--- EXERCISE DETAILS ---
A verbatim reproduction of the lines below, from the line containing "and the lattice" through the line containing "Supposons par l'absurde", both ends included, is the whole required output.

--- Records from a data collection ---

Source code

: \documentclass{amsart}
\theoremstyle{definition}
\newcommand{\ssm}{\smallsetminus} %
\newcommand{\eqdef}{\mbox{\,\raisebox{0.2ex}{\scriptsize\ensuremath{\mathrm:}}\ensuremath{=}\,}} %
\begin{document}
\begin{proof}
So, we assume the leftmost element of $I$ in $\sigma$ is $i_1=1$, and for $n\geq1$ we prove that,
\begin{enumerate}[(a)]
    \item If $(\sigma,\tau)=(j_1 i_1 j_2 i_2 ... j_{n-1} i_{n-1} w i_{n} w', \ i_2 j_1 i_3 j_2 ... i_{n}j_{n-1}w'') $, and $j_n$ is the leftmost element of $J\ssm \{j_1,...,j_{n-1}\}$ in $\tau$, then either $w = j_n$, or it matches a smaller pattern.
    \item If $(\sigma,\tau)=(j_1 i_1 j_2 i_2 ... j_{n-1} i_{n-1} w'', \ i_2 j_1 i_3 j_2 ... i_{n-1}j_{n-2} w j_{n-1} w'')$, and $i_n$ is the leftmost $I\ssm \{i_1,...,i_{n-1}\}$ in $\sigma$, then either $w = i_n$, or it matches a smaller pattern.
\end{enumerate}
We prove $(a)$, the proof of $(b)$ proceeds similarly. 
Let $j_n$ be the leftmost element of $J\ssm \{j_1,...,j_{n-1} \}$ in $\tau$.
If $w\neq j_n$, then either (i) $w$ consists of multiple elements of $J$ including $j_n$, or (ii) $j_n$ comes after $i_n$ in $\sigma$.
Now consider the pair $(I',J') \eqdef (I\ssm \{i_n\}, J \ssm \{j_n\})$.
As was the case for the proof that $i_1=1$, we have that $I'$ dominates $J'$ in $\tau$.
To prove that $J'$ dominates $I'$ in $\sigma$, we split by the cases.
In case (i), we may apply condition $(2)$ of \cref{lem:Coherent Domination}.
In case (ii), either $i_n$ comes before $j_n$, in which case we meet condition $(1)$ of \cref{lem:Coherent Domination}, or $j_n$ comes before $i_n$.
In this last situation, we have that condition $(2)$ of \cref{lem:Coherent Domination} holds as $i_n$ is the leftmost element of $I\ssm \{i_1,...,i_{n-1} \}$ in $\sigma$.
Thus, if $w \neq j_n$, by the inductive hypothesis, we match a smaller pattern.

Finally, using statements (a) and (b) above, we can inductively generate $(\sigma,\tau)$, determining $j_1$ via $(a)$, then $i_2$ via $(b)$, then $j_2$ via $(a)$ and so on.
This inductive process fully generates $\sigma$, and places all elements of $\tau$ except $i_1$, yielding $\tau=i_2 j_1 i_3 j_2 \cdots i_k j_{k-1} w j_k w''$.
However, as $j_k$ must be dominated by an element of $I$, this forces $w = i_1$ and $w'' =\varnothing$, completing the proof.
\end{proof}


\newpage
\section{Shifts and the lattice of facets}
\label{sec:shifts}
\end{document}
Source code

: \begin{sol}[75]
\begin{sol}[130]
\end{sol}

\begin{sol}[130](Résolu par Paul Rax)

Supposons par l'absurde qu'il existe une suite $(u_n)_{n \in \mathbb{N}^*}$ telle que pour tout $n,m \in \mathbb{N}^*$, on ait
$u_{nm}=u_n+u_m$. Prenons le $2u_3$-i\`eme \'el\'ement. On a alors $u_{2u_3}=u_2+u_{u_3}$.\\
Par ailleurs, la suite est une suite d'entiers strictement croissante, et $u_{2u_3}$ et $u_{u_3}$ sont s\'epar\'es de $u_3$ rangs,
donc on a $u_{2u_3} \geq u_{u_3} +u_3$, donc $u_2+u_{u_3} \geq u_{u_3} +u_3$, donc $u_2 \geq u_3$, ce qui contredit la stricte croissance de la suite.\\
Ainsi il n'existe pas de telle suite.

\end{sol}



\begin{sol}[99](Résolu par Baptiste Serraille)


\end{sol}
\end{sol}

--- EXERCISE OUTPUT ---
\section{Shifts and the lattice of facets}
\label{sec:shifts}
\end{document}
Source code

: \begin{sol}[75]
\begin{sol}[130]
\end{sol}

\begin{sol}[130](Résolu par Paul Rax)

Supposons par l'absurde qu'il existe une suite $(u_n)_{n \in \mathbb{N}^*}$ telle que pour tout $n,m \in \mathbb{N}^*$, on ait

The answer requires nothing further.